“Nos salvamos de ser como Venezuela”
Francisco Santos, exvicepresidente de Colombia
Apenas fueron 250 mil votos la diferencia entre Abelardo de la Espriella e Iván Cepeda en la elección en Colombia. Después de una dura campaña, la pequeña diferencia —menos del 1% del total de electores— hizo perder la calma y la cordura al presidente Gustavo Petro, quien debe de tener un gran espanto ante la agresividad de los partidiarios de De la Espriella.
Iván Cepeda, el candidato de la izquierda, aceptó el resultado en un acto de patriotismo y responsabilidad. Mientras Petro escribía una diatriba tras otra en las redes sociales, Cepeda, quien será senador por ley, calmaba las aguas y la turbulencia entre los bandos.
De la Espriella amenazó a Petro con ir hasta donde fuera necesario para hacer valer su triunfo. El tipo es todo un personaje del que se hablará mucho en las próximas semanas, y más aún cuando tome el poder en agosto. Es un Najib Bukele recargado. Admirador de Donald Trump, promete designar a las organizaciones criminales de narcotraficantes como “terroristas” y advierte que bombardeará sus laboratorios y que irá por ellos con toda la fuerza del Estado.
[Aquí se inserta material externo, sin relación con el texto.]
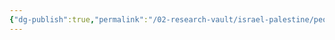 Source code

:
 ```yaml
---
{"dg-publish":true,"permalink":"/02-research-vault/israel-palestine/people/king-hussein/","created":"2025-08-22T20:59:17.272-04:00","updated":"2025-08-22T21:00:12.677-04:00"}
---
```


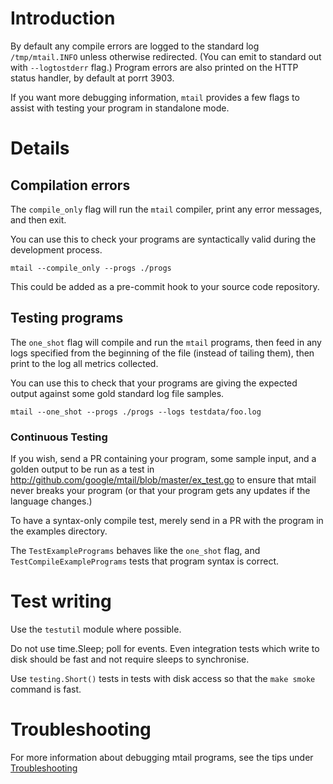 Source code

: # Introduction

By default any compile errors are logged to the standard log `/tmp/mtail.INFO`
unless otherwise redirected.  (You can emit to standard out with
`--logtostderr` flag.)  Program errors are also printed on the HTTP status
handler, by default at porrt 3903.

If you want more debugging information, `mtail` provides a few flags to assist with testing your program in standalone mode.

# Details

## Compilation errors

The `compile_only` flag will run the `mtail` compiler, print any error messages, and then exit.

You can use this to check your programs are syntactically valid during the development process.

```
mtail --compile_only --progs ./progs
```

This could be added as a pre-commit hook to your source code repository.

## Testing programs

The `one_shot` flag will compile and run the `mtail` programs, then feed in any
logs specified from the beginning of the file (instead of tailing them), then
print to the log all metrics collected.

You can use this to check that your programs are giving the expected output
against some gold standard log file samples.

```
mtail --one_shot --progs ./progs --logs testdata/foo.log
```

### Continuous Testing

If you wish, send a PR containing your program, some sample input, and a golden
output to be run as a test in
http://github.com/google/mtail/blob/master/ex_test.go to ensure that mtail
never breaks your program (or that your program gets any updates if the
language changes.)

To have a syntax-only compile test, merely send in a PR with the program in the
examples directory.

The `TestExamplePrograms` behaves like the `one_shot` flag, and
`TestCompileExamplePrograms` tests that program syntax is correct.

# Test writing

Use the `testutil` module where possible.

Do not use time.Sleep; poll for events.  Even integration tests which write to disk should be fast and not require sleeps to synchronise.

Use `testing.Short()` tests in tests with disk access so that the `make smoke` command is fast.

# Troubleshooting

For more information about debugging mtail programs, see the tips under [Troubleshooting](Troubleshooting.md)
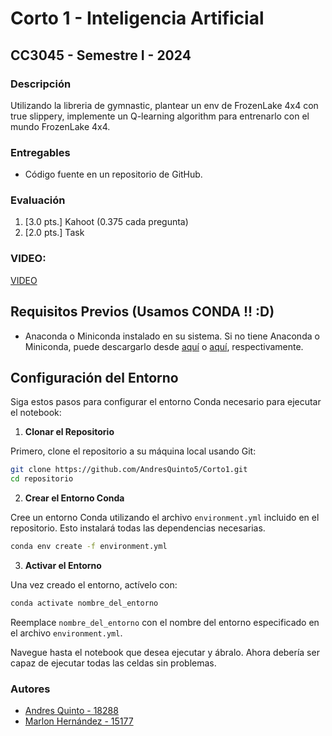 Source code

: 
# Corto 1 - Inteligencia Artificial
## CC3045 - Semestre I - 2024

### Descripción
Utilizando la libreria de gymnastic, plantear un env de FrozenLake 4x4 con true slippery, implemente un Q-learning algorithm para entrenarlo con el mundo FrozenLake 4x4.

### Entregables
- Código fuente en un repositorio de GitHub.

### Evaluación
1. [3.0 pts.] Kahoot (0.375 cada pregunta)
2. [2.0 pts.] Task

### VIDEO:
[VIDEO](https://youtu.be/WYVbhB3FCz8)

## Requisitos Previos (Usamos CONDA !! :D)

- Anaconda o Miniconda instalado en su sistema. Si no tiene Anaconda o Miniconda, puede descargarlo desde [aquí](https://www.anaconda.com/products/individual) o [aquí](https://docs.conda.io/en/latest/miniconda.html), respectivamente.

## Configuración del Entorno

Siga estos pasos para configurar el entorno Conda necesario para ejecutar el notebook:

1. **Clonar el Repositorio**

Primero, clone el repositorio a su máquina local usando Git:

```bash
git clone https://github.com/AndresQuinto5/Corto1.git
cd repositorio
```

2. **Crear el Entorno Conda**

Cree un entorno Conda utilizando el archivo `environment.yml` incluido en el repositorio. Esto instalará todas las dependencias necesarias.

```bash
conda env create -f environment.yml
```

3. **Activar el Entorno**

Una vez creado el entorno, actívelo con:

```bash
conda activate nombre_del_entorno
```

Reemplace `nombre_del_entorno` con el nombre del entorno especificado en el archivo `environment.yml`.


Navegue hasta el notebook que desea ejecutar y ábralo. Ahora debería ser capaz de ejecutar todas las celdas sin problemas.

### Autores
- [Andres Quinto - 18288](https://github.com/AndresQuinto5)
- [Marlon Hernández - 15177](https://github.com/ivanhez)
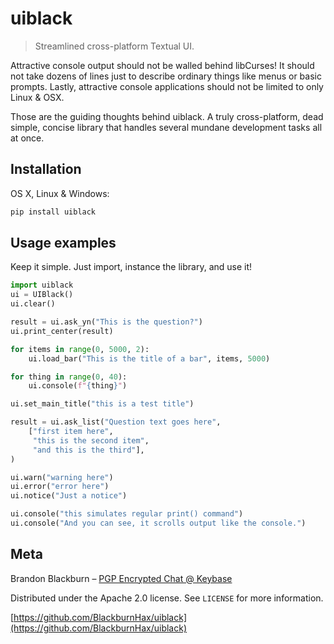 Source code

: # uiblack
> Streamlined cross-platform Textual UI.

Attractive console output should not be walled behind libCurses! It should not take dozens of lines just to describe ordinary things like menus or basic prompts. Lastly, attractive console applications should not be limited to only Linux & OSX.

Those are the guiding thoughts behind uiblack. A truly cross-platform, dead simple, concise library that handles several mundane development tasks all at once.


## Installation

OS X, Linux & Windows:

```sh
pip install uiblack
```

## Usage examples

Keep it simple. Just import, instance the library, and use it!
```python
import uiblack
ui = UIBlack()
ui.clear()

result = ui.ask_yn("This is the question?")
ui.print_center(result)

for items in range(0, 5000, 2):
    ui.load_bar("This is the title of a bar", items, 5000)

for thing in range(0, 40):
    ui.console(f"{thing}")

ui.set_main_title("this is a test title")

result = ui.ask_list("Question text goes here",
    ["first item here", 
     "this is the second item", 
     "and this is the third"],
)

ui.warn("warning here")
ui.error("error here")
ui.notice("Just a notice")

ui.console("this simulates regular print() command")
ui.console("And you can see, it scrolls output like the console.")
```


## Meta

Brandon Blackburn – [PGP Encrypted Chat @ Keybase](https://keybase.io/blackburnhax/chat)

Distributed under the Apache 2.0 license. See ``LICENSE`` for more information.

[https://github.com/BlackburnHax/uiblack](https://github.com/BlackburnHax/uiblack) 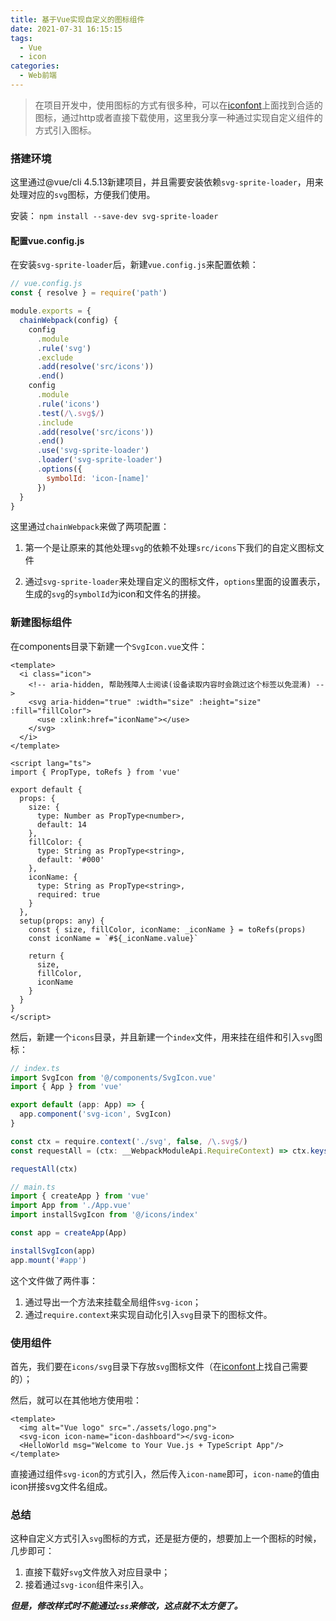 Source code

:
 ```yaml
---
title: 基于Vue实现自定义的图标组件
date: 2021-07-31 16:15:15
tags:
  - Vue
  - icon
categories:
  - Web前端
---
```


> 在项目开发中，使用图标的方式有很多种，可以在[iconfont](https://www.iconfont.cn/)上面找到合适的图标，通过http或者直接下载使用，这里我分享一种通过实现自定义组件的方式引入图标。

### 搭建环境

这里通过@vue/cli 4.5.13新建项目，并且需要安装依赖`svg-sprite-loader`，用来处理对应的`svg`图标，方便我们使用。

安装： `npm install --save-dev svg-sprite-loader`

#### 配置vue.config.js

在安装`svg-sprite-loader`后，新建`vue.config.js`来配置依赖：

```js
// vue.config.js
const { resolve } = require('path')

module.exports = {
  chainWebpack(config) {
    config
      .module
      .rule('svg')
      .exclude
      .add(resolve('src/icons'))
      .end()
    config
      .module
      .rule('icons')
      .test(/\.svg$/)
      .include
      .add(resolve('src/icons'))
      .end()
      .use('svg-sprite-loader')
      .loader('svg-sprite-loader')
      .options({
        symbolId: 'icon-[name]'
      })
  }
}
```

这里通过`chainWebpack`来做了两项配置：

1. 第一个是让原来的其他处理`svg`的依赖不处理`src/icons`下我们的自定义图标文件

2. 通过`svg-sprite-loader`来处理自定义的图标文件，`options`里面的设置表示，生成的`svg`的`symbolId`为icon和文件名的拼接。

### 新建图标组件

在components目录下新建一个`SvgIcon.vue`文件：

```vue
<template>
  <i class="icon">
    <!-- aria-hidden, 帮助残障人士阅读(设备读取内容时会跳过这个标签以免混淆) -->
    <svg aria-hidden="true" :width="size" :height="size" :fill="fillColor">
      <use :xlink:href="iconName"></use>
    </svg>
  </i>
</template>

<script lang="ts">
import { PropType, toRefs } from 'vue'

export default {
  props: {
    size: {
      type: Number as PropType<number>,
      default: 14
    },
    fillColor: {
      type: String as PropType<string>,
      default: '#000'
    },
    iconName: {
      type: String as PropType<string>,
      required: true
    }
  },
  setup(props: any) {
    const { size, fillColor, iconName: _iconName } = toRefs(props)
    const iconName = `#${_iconName.value}`

    return {
      size,
      fillColor,
      iconName
    }
  }
}
</script>
```

然后，新建一个`icons`目录，并且新建一个`index`文件，用来挂在组件和引入`svg`图标：

```typescript
// index.ts
import SvgIcon from '@/components/SvgIcon.vue'
import { App } from 'vue'

export default (app: App) => {
  app.component('svg-icon', SvgIcon)
}

const ctx = require.context('./svg', false, /\.svg$/)
const requestAll = (ctx: __WebpackModuleApi.RequireContext) => ctx.keys().forEach(ctx)

requestAll(ctx)
```

```typescript
// main.ts
import { createApp } from 'vue'
import App from './App.vue'
import installSvgIcon from '@/icons/index'

const app = createApp(App)

installSvgIcon(app)
app.mount('#app')
```



这个文件做了两件事：

1. 通过导出一个方法来挂载全局组件`svg-icon`；
2. 通过`require.context`来实现自动化引入`svg`目录下的图标文件。

### 使用组件

首先，我们要在`icons/svg`目录下存放`svg`图标文件（在[iconfont](https://www.iconfont.cn/)上找自己需要的）；

然后，就可以在其他地方使用啦：

```vue
<template>
  <img alt="Vue logo" src="./assets/logo.png">
  <svg-icon icon-name="icon-dashboard"></svg-icon>
  <HelloWorld msg="Welcome to Your Vue.js + TypeScript App"/>
</template>
```

直接通过组件`svg-icon`的方式引入，然后传入`icon-name`即可，`icon-name`的值由icon拼接svg文件名组成。

### 总结

这种自定义方式引入`svg`图标的方式，还是挺方便的，想要加上一个图标的时候，几步即可：

1. 直接下载好`svg`文件放入对应目录中；
2. 接着通过`svg-icon`组件来引入。

***但是，修改样式时不能通过`css`来修改，这点就不太方便了。***

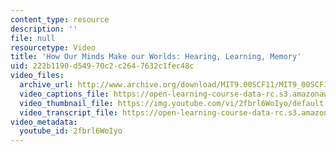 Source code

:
 ```yaml
---
content_type: resource
description: ''
file: null
resourcetype: Video
title: 'How Our Minds Make our Worlds: Hearing, Learning, Memory'
uid: 222b1190-d549-70c2-c264-7632c1fec48c
video_files:
  archive_url: http://www.archive.org/download/MIT9.00SCF11/MIT9_00SCF11_lec01_300k.mp4
  video_captions_file: https://open-learning-course-data-rc.s3.amazonaws.com/9-00sc-introduction-to-psychology-fall-2011/07502870ef335bed9f737c240521c581_2fbrl6WoIyo.vtt
  video_thumbnail_file: https://img.youtube.com/vi/2fbrl6WoIyo/default.jpg
  video_transcript_file: https://open-learning-course-data-rc.s3.amazonaws.com/9-00sc-introduction-to-psychology-fall-2011/4f77bc515d62282d80e3fc838e4854da_2fbrl6WoIyo.pdf
video_metadata:
  youtube_id: 2fbrl6WoIyo
---
```


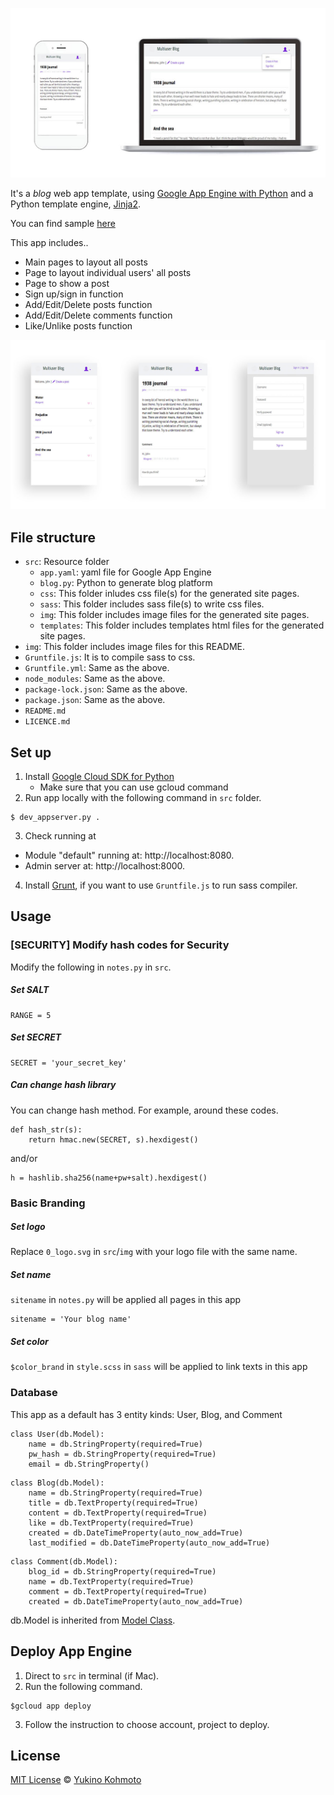 ![blog sample image](img/sample_device.jpg)

It's a  *blog* web app template, using [Google App Engine with Python](https://cloud.google.com/python/) and a Python template engine, [Jinja2](http://jinja.pocoo.org/).

You can find sample [here](https://blog-template-171415.appspot.com/)

This app includes..
- Main pages to layout all posts
- Page to layout individual users' all posts
- Page to show a post
- Sign up/sign in function
- Add/Edit/Delete posts function
- Add/Edit/Delete comments function
- Like/Unlike posts function

![blog sample image](img/sample_screen.jpg)


## File structure
- `src`: Resource folder
  - `app.yaml`: yaml file for Google App Engine
  - `blog.py`: Python to generate blog platform
  - `css`: This folder inludes css file(s) for the generated site pages.
  - `sass`: This folder includes sass file(s) to write css files.
  - `img`: This folder includes image files for the generated site pages. 
  - `templates`: This folder includes templates html files for the generated site pages.
- `img`: This folder includes image files for this README.
- `Gruntfile.js`: It is to compile sass to css.
- `Gruntfile.yml`: Same as the above.
- `node_modules`: Same as the above.
- `package-lock.json`: Same as the above. 
- `package.json`: Same as the above.
- `README.md`
- `LICENCE.md`

## Set up
1. Install [Google Cloud SDK for Python](https://cloud.google.com/sdk/docs/quickstart-mac-os-x)
    * Make sure that you can use gcloud command
2. Run app locally with the following command in `src` folder.
```    
$ dev_appserver.py .
```
3. Check running at
- Module "default" running at: http://localhost:8080. 
- Admin server at: http://localhost:8000.

4. Install [Grunt](https://gruntjs.com/), if you want to use `Gruntfile.js` to run sass compiler.

## Usage

### [SECURITY] Modify hash codes for Security
Modify the following in `notes.py` in `src`. 

##### Set SALT
```
RANGE = 5
```

##### Set SECRET
```
SECRET = 'your_secret_key'
```

##### Can change hash library
You can change hash method. For example, around these codes.
```
def hash_str(s):
    return hmac.new(SECRET, s).hexdigest()
``` 
and/or 
```
h = hashlib.sha256(name+pw+salt).hexdigest()
```

### Basic Branding

##### Set logo
Replace `0_logo.svg` in `src`/`img` with your logo file with the same name.

##### Set name
`sitename` in `notes.py` will be applied all pages in this app  
```
sitename = 'Your blog name'
```

##### Set color
`$color_brand` in `style.scss` in `sass` will be applied to link texts in this app 


### Database
This app as a default has 3 entity kinds: User, Blog, and Comment

```
class User(db.Model):
    name = db.StringProperty(required=True)
    pw_hash = db.StringProperty(required=True)
    email = db.StringProperty()
```
```
class Blog(db.Model):
    name = db.StringProperty(required=True)
    title = db.TextProperty(required=True)
    content = db.TextProperty(required=True)
    like = db.TextProperty(required=True)
    created = db.DateTimeProperty(auto_now_add=True)
    last_modified = db.DateTimeProperty(auto_now_add=True)
```
```
class Comment(db.Model):
    blog_id = db.StringProperty(required=True)
    name = db.TextProperty(required=True)
    comment = db.TextProperty(required=True)
    created = db.DateTimeProperty(auto_now_add=True)
```
db.Model is inherited from [Model Class](https://cloud.google.com/appengine/docs/standard/python/datastore/modelclass).


## Deploy App Engine
1. Direct to `src` in terminal (if Mac).
2. Run the following command.
```
$gcloud app deploy
```
3. Follow the instruction to choose account, project to deploy.

## License
[MIT License](https://choosealicense.com/licenses/mit/) © [Yukino Kohmoto](http://yukinokoh.github.io/)

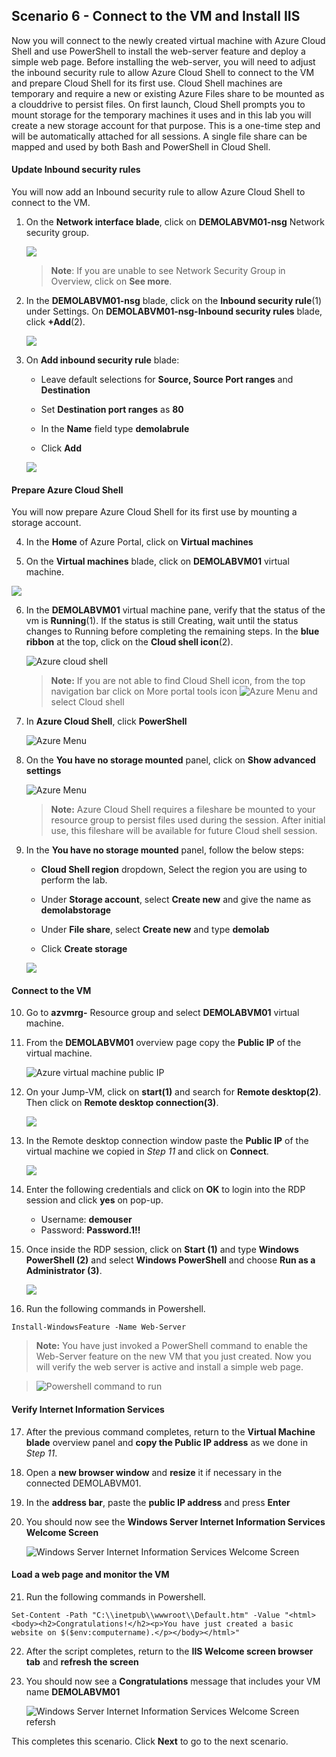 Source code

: ﻿## **Scenario 6 - Connect to the VM and Install IIS**
Now you will connect to the newly created virtual machine with Azure Cloud Shell and use PowerShell to install the web-server feature and deploy a simple web page. Before installing the web-server, you will need to adjust the inbound security rule to allow Azure Cloud Shell to connect to the VM and prepare Cloud Shell for its first use. Cloud Shell machines are temporary and require a new or existing Azure Files share to be mounted as a clouddrive to persist files. On first launch, Cloud Shell prompts you to mount storage for the temporary machines it uses and in this lab you will create a new storage account for that purpose. This is a one-time step and will be automatically attached for all sessions. A single file share can be mapped and used by both Bash and PowerShell in Cloud Shell. 

#### **Update Inbound security rules**
You will now add an Inbound security rule to allow Azure Cloud Shell to connect to the VM.

 1. On the **Network interface blade**, click on **DEMOLABVM01-nsg** Network security group.
 
    ![](../instructions/images/lab5-image1.png)
    
    >**Note**: If you are unable to see Network Security Group in Overview, click on **See more**.
 
 2. In the **DEMOLABVM01-nsg** blade, click on the **Inbound security rule**(1) under Settings. On **DEMOLABVM01-nsg-Inbound security rules** blade, click **+Add**(2).

    ![](../instructions/images/lab5-image2.png)
 
 3. On **Add inbound security rule** blade:
  
     - Leave default selections for **Source, Source Port ranges** and **Destination**
 
     - Set **Destination port ranges** as **80**
 
     - In the **Name** field type <copy>**demolabrule**</copy>
 
     - Click **Add**

     ![](../instructions/images/lab5-image3.png)

#### **Prepare Azure Cloud Shell**
You will now prepare Azure Cloud Shell for its first use by mounting a storage account.

 4. In the **Home** of Azure Portal, click on **Virtual machines**
 
 5. On the **Virtual machines** blade, click on **DEMOLABVM01** virtual machine.

   ![](../instructions/images/lab5-image4.png)
 
 6. In the **DEMOLABVM01** virtual machine pane, verify that the status of the vm is **Running**(1). If the status is still Creating, wait until the status changes to Running before completing the remaining steps.  In the **blue ribbon** at the top, click on the **Cloud shell icon**(2).

    ![Azure cloud shell](images/VMC-E6-S6.png)

    > **Note:** If you are not able to find Cloud Shell icon, from the top navigation bar click on More portal tools icon ![Azure Menu](images/moreportaltool.png) and select Cloud shell

7. In **Azure Cloud Shell**, click **PowerShell**

    ![Azure Menu](images/S6.S7.1.png)

8. On the **You have no storage mounted** panel, click on **Show advanced settings**

    ![Azure Menu](images/VMC-E6-S8.png)

    > **Note:** Azure Cloud Shell requires a fileshare be mounted to your resource group to persist files used during the session. After initial use, this fileshare will be available for future Cloud shell session. 

9. In the **You have no storage mounted** panel, follow the below steps:

    - **Cloud Shell region** dropdown, Select the region you are using to perform the lab.
    
    - Under **Storage account**, select **Create new** and give the name as **demolabstorage<inject key="Deployment ID" enableCopy="false"/>**

    - Under **File share**, select **Create new** and type <copy>**demolab**</copy>
    
    - Click **Create storage** 

    ![](../instructions/images/lab5-image5.png)

#### **Connect to the VM**

10. Go to **azvmrg-<inject key="Deployment ID" enableCopy="false"/>** Resource group and select **DEMOLABVM01** virtual machine.

11. From the **DEMOLABVM01** overview page copy the **Public IP** of the virtual machine.

    ![Azure virtual machine public IP](images/VMC-E6-S11.png)

12. On your Jump-VM, click on **start(1)** and search for **Remote desktop(2)**. Then click on **Remote desktop connection(3)**.

     ![](../instructions/images/lab5-image6.png)

13. In the Remote desktop connection window paste the **Public IP** of the virtual machine we copied in *Step 11* and click on **Connect**.

     ![](../instructions/images/lab5-image7.png)

14. Enter the following credentials and click on **OK** to login into the RDP session and click **yes** on pop-up.

    - Username: **demouser**
    - Password: **Password.1!!**

15. Once inside the RDP session, click on **Start (1)** and type **Windows PowerShell (2)** and select **Windows PowerShell** and choose **Run as a Administrator (3)**.

    ![](../instructions/images/lab5-image8.png)

16. Run the following commands in Powershell.

```
Install-WindowsFeature -Name Web-Server

```

   > **Note:** You have just invoked a PowerShell command to enable the Web-Server feature on the new VM that you just created. Now you will verify the web server is active and install a simple web page.
    
   > ![Powershell command to run](images/powershell-command-install.png)

#### **Verify Internet Information Services**

17. After the previous command completes, return to the **Virtual Machine blade** overview panel and **copy the Public IP address** as we done in *Step 11*.

18. Open a **new browser window** and **resize** it if necessary in the connected DEMOLABVM01.

19. In the **address bar**, paste the **public IP address** and press **Enter**

20. You should now see the **Windows Server Internet Information Services Welcome Screen**

    ![Windows Server Internet Information Services Welcome Screen](images/IIS-windows-server.png)

#### **Load a web page and monitor the VM**

21. Run the following commands in Powershell.

```
Set-Content -Path "C:\\inetpub\\wwwroot\\Default.htm" -Value "<html><body><h2>Congratulations!</h2><p>You have just created a basic website on $($env:computername).</p></body></html>"
```

22. After the script completes, return to the **IIS Welcome screen browser tab** and **refresh the screen**

23. You should now see a **Congratulations** message that includes your VM name **DEMOLABVM01**

    ![Windows Server Internet Information Services Welcome Screen refersh](images/windows-server-cong.png)

This completes this scenario. Click **Next** to go to the next scenario.
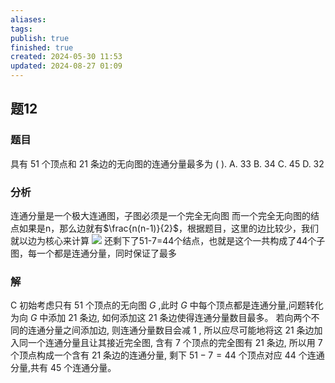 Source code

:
```yaml
---
aliases: 
tags: 
publish: true
finished: true
created: 2024-05-30 11:53
updated: 2024-08-27 01:09
---
```

## 题12
### 题目
具有 51 个顶点和 21 条边的无向图的连通分量最多为 ( ).
A. 33 
B. 34 
C. 45 
D. 32
### 分析
连通分量是一个极大连通图，子图必须是一个完全无向图
而一个完全无向图的结点如果是n，那么边就有$\frac{n(n-1)}{2}$，根据题目，这里的边比较少，我们就以边为核心来计算
![](https://img.hwenyi.live/202408311545493.webp)
还剩下了51-7=44个结点，也就是这个一共构成了44个子图，每一个都是连通分量，同时保证了最多
### 解
C
初始考虑只有 51 个顶点的无向图 $G$ ,此时 $G$ 中每个顶点都是连通分量,问题转化为向 $G$ 中添加 21 条边, 如何添加这 21 条边使得连通分量数目最多。
若向两个不同的连通分量之间添加边, 则连通分量数目会减 1 , 所以应尽可能地将这 21 条边加入同一个连通分量且让其接近完全图, 含有 7 个顶点的完全图有 21 条边, 所以用 7 个顶点构成一个含有 21 条边的连通分量, 剩下 ${51} - 7 = {44}$ 个顶点对应 44 个连通分量,共有 45 个连通分量。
Comenzará por fumigar con herbicidas todos los cultivos de coca y, además, amenazó a los miembros de cárteles mexicanos que operan en su país con la misma receta que el presidente norteamericano: destruirlos con violencia.
Desde su cápsula anti atentados, el recién electo presidente puede incendiar a su país y regresarlo a la guerra interminable entre guerrilla y autodefensas, y entre ejército y narcotraficantes. O puede lograr lo que Najib Bukele, pacificar a Colombia con mano dura al costo que sea.
El abogado penalista quiere imprimir firmeza al gobierno como nunca antes se había hecho, incluso con mayor reciedumbre que la de Álvaro Uribe, quien pudo pacificar al país hace dos décadas con su proyecto “Seguridad democrática”. De entrada, investigará la administración de Petro, de la cual se sabe que permitió una gran corrupción.
Cuando Felipe Calderón ganó las elecciones en 2006 con 244 mil votos sobre Andrés Manuel López Obrador, eligió el camino de la lucha frontal contra el crimen organizado, tal como lo ordena la ley. Aunque la decisión era la correcta, nunca contó con la determinación para llevarla hasta las últimas consecuencias. Una medida que ningún presidente en México se ha atrevido a tomar es el toque de queda, la suspensión de garantías en las zonas tomadas o gobernadas por bandas criminales. El éxito de Bukele en El Salvador fue precisamente eso que tanto se critica desde el exterior, pero que la población aplaude porque trajo de nuevo la paz al país.
Vaticino que de la Espriella en Colombia comenzará con esa medida en algunas zonas cocacoleras, controladas por ex guerrilleros convertidos en prósperos productores y traficantes. Si “El tigre” logra, en cuatro años, dar un giro de 180 grados a su país; si logra pacificar toda su geografía nacional, revivirá el ánimo de una oposición dominada por las izquierdas de alto calado ideológico.
En México, el personaje que más se identifica con las ideas de la derecha radical es Ricardo Salinas Pliego, mejor conocido como el “Tío Richi”. Él enfrenta al gobierno izquierdista de la 4T con todos sus medios, comenzando por TV Azteca, una cadena de televisión abierta que ha ganado audiencia con una postura adversaria. Veremos cómo responde el empresario ante el ascenso de la derecha en el hemisferio.